• _Required work_:
Determine the number of lines in the data that include the word "Executable", and write only that number.

===== The data =====

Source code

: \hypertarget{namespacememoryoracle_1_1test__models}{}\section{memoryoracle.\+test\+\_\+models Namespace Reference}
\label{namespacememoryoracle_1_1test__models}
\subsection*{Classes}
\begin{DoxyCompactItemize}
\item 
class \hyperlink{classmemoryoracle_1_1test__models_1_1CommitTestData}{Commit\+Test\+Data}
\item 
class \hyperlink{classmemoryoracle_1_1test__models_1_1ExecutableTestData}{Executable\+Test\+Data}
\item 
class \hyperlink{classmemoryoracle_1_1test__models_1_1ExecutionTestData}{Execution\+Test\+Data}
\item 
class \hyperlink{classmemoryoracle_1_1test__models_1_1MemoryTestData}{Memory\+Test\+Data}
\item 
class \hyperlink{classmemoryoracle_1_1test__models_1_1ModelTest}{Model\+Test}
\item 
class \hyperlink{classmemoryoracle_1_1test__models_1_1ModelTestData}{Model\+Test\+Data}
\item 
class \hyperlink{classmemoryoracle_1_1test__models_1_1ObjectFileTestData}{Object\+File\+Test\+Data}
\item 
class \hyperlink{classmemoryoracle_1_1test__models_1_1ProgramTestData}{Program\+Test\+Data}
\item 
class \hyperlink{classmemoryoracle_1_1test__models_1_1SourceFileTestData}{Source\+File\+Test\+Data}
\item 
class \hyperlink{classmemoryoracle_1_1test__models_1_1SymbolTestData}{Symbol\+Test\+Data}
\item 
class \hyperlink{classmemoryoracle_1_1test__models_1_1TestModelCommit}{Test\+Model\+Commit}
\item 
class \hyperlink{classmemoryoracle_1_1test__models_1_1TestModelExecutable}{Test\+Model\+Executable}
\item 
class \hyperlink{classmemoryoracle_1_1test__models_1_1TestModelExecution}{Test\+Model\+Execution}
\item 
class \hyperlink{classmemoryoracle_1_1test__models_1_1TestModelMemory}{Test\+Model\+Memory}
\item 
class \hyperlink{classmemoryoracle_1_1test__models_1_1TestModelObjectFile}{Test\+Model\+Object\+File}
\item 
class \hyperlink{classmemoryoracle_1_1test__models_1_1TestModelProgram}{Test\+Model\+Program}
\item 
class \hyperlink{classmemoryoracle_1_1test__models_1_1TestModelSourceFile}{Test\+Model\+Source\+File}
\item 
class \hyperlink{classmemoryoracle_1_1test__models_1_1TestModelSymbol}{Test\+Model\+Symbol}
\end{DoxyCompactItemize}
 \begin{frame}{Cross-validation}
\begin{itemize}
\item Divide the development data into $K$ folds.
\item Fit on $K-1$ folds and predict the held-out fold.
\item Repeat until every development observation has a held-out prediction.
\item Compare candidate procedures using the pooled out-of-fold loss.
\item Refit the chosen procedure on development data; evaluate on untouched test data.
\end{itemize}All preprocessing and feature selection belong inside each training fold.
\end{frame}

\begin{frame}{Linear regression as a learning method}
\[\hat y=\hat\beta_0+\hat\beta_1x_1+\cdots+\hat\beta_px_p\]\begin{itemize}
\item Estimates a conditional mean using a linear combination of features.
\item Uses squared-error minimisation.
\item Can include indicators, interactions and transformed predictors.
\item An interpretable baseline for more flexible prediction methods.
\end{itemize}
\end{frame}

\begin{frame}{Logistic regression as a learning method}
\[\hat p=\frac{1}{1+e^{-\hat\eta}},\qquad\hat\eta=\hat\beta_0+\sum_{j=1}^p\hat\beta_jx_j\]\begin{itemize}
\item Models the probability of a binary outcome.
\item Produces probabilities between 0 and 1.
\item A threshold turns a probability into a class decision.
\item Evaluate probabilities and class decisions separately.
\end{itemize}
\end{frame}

=====

• _Solution_:
2